Information provided section start

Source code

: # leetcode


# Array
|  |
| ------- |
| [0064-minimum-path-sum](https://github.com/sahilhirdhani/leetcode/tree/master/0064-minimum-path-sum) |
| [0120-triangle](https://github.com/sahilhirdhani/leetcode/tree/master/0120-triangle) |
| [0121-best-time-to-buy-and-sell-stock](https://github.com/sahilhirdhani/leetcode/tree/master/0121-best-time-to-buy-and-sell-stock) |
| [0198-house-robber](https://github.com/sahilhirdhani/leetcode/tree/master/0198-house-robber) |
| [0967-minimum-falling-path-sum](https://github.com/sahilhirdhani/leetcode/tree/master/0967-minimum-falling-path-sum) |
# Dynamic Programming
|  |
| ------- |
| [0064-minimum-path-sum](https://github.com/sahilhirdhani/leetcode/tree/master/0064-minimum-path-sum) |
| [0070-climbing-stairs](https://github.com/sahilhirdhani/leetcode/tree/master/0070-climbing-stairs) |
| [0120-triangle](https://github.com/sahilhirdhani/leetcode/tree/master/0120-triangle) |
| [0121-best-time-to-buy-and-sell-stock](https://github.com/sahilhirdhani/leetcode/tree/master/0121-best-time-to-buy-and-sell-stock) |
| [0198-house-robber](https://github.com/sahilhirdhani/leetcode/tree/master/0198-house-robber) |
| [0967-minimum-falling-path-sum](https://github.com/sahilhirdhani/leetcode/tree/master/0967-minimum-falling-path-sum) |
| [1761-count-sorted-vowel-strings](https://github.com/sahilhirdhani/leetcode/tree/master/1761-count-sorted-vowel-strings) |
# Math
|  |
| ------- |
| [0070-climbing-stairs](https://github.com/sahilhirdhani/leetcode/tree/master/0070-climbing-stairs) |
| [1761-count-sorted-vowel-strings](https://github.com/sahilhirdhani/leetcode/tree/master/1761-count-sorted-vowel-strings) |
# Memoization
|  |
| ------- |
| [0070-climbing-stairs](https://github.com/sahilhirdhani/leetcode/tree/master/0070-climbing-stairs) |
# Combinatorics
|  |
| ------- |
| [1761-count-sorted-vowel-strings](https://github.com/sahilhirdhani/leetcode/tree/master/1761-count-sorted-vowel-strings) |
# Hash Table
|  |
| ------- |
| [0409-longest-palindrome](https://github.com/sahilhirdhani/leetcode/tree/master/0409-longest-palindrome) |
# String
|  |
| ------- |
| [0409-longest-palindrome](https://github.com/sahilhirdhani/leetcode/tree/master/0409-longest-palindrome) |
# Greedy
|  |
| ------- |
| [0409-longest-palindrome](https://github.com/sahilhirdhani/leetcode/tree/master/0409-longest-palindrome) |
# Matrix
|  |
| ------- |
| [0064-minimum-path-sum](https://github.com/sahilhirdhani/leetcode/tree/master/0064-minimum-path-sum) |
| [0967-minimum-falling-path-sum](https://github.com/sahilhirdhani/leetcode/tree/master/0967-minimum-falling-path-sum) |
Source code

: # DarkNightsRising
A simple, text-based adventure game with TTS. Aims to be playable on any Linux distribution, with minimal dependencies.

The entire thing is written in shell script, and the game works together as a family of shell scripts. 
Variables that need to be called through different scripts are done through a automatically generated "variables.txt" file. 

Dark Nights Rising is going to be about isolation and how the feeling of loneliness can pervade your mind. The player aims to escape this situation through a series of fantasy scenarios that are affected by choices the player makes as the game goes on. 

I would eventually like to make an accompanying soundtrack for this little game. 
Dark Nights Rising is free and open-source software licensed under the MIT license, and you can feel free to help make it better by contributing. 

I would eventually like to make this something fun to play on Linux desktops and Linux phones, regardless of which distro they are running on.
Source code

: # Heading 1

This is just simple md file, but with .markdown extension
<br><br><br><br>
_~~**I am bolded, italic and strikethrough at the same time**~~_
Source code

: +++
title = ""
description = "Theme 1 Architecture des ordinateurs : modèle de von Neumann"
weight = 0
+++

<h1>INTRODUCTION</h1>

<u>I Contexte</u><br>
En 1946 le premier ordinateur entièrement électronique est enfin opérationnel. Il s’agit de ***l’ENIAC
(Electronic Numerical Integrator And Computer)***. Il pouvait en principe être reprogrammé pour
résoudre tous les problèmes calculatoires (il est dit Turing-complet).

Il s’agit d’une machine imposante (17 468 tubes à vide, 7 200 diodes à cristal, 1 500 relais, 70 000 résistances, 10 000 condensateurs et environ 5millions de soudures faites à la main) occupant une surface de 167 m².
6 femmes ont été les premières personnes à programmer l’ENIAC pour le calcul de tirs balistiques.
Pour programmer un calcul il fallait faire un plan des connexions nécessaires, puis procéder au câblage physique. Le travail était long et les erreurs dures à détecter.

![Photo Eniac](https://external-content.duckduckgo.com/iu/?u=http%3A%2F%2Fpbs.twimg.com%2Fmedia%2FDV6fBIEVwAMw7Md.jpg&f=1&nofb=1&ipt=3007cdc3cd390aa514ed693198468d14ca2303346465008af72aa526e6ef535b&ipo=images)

Information provided section end

• What is expected: The material above must be written out again in full, exactly.

• Solution to the problem:
Source code

: # leetcode


# Array
|  |
| ------- |
| [0064-minimum-path-sum](https://github.com/sahilhirdhani/leetcode/tree/master/0064-minimum-path-sum) |
| [0120-triangle](https://github.com/sahilhirdhani/leetcode/tree/master/0120-triangle) |
| [0121-best-time-to-buy-and-sell-stock](https://github.com/sahilhirdhani/leetcode/tree/master/0121-best-time-to-buy-and-sell-stock) |
| [0198-house-robber](https://github.com/sahilhirdhani/leetcode/tree/master/0198-house-robber) |
| [0967-minimum-falling-path-sum](https://github.com/sahilhirdhani/leetcode/tree/master/0967-minimum-falling-path-sum) |
# Dynamic Programming
|  |
| ------- |
| [0064-minimum-path-sum](https://github.com/sahilhirdhani/leetcode/tree/master/0064-minimum-path-sum) |
| [0070-climbing-stairs](https://github.com/sahilhirdhani/leetcode/tree/master/0070-climbing-stairs) |
| [0120-triangle](https://github.com/sahilhirdhani/leetcode/tree/master/0120-triangle) |
| [0121-best-time-to-buy-and-sell-stock](https://github.com/sahilhirdhani/leetcode/tree/master/0121-best-time-to-buy-and-sell-stock) |
| [0198-house-robber](https://github.com/sahilhirdhani/leetcode/tree/master/0198-house-robber) |
| [0967-minimum-falling-path-sum](https://github.com/sahilhirdhani/leetcode/tree/master/0967-minimum-falling-path-sum) |
| [1761-count-sorted-vowel-strings](https://github.com/sahilhirdhani/leetcode/tree/master/1761-count-sorted-vowel-strings) |
# Math
|  |
| ------- |
| [0070-climbing-stairs](https://github.com/sahilhirdhani/leetcode/tree/master/0070-climbing-stairs) |
| [1761-count-sorted-vowel-strings](https://github.com/sahilhirdhani/leetcode/tree/master/1761-count-sorted-vowel-strings) |
# Memoization
|  |
| ------- |
| [0070-climbing-stairs](https://github.com/sahilhirdhani/leetcode/tree/master/0070-climbing-stairs) |
# Combinatorics
|  |
| ------- |
| [1761-count-sorted-vowel-strings](https://github.com/sahilhirdhani/leetcode/tree/master/1761-count-sorted-vowel-strings) |
# Hash Table
|  |
| ------- |
| [0409-longest-palindrome](https://github.com/sahilhirdhani/leetcode/tree/master/0409-longest-palindrome) |
# String
|  |
| ------- |
| [0409-longest-palindrome](https://github.com/sahilhirdhani/leetcode/tree/master/0409-longest-palindrome) |
# Greedy
|  |
| ------- |
| [0409-longest-palindrome](https://github.com/sahilhirdhani/leetcode/tree/master/0409-longest-palindrome) |
# Matrix
|  |
| ------- |
| [0064-minimum-path-sum](https://github.com/sahilhirdhani/leetcode/tree/master/0064-minimum-path-sum) |
| [0967-minimum-falling-path-sum](https://github.com/sahilhirdhani/leetcode/tree/master/0967-minimum-falling-path-sum) |
Source code

: # DarkNightsRising
A simple, text-based adventure game with TTS. Aims to be playable on any Linux distribution, with minimal dependencies.

The entire thing is written in shell script, and the game works together as a family of shell scripts. 
Variables that need to be called through different scripts are done through a automatically generated "variables.txt" file. 

Dark Nights Rising is going to be about isolation and how the feeling of loneliness can pervade your mind. The player aims to escape this situation through a series of fantasy scenarios that are affected by choices the player makes as the game goes on. 

I would eventually like to make an accompanying soundtrack for this little game. 
Dark Nights Rising is free and open-source software licensed under the MIT license, and you can feel free to help make it better by contributing. 

I would eventually like to make this something fun to play on Linux desktops and Linux phones, regardless of which distro they are running on.
Source code

: # Heading 1

This is just simple md file, but with .markdown extension
<br><br><br><br>
_~~**I am bolded, italic and strikethrough at the same time**~~_
Source code

: +++
title = ""
description = "Theme 1 Architecture des ordinateurs : modèle de von Neumann"
weight = 0
+++

<h1>INTRODUCTION</h1>

<u>I Contexte</u><br>
En 1946 le premier ordinateur entièrement électronique est enfin opérationnel. Il s’agit de ***l’ENIAC
(Electronic Numerical Integrator And Computer)***. Il pouvait en principe être reprogrammé pour
résoudre tous les problèmes calculatoires (il est dit Turing-complet).

Il s’agit d’une machine imposante (17 468 tubes à vide, 7 200 diodes à cristal, 1 500 relais, 70 000 résistances, 10 000 condensateurs et environ 5millions de soudures faites à la main) occupant une surface de 167 m².
6 femmes ont été les premières personnes à programmer l’ENIAC pour le calcul de tirs balistiques.
Pour programmer un calcul il fallait faire un plan des connexions nécessaires, puis procéder au câblage physique. Le travail était long et les erreurs dures à détecter.

![Photo Eniac](https://external-content.duckduckgo.com/iu/?u=http%3A%2F%2Fpbs.twimg.com%2Fmedia%2FDV6fBIEVwAMw7Md.jpg&f=1&nofb=1&ipt=3007cdc3cd390aa514ed693198468d14ca2303346465008af72aa526e6ef535b&ipo=images)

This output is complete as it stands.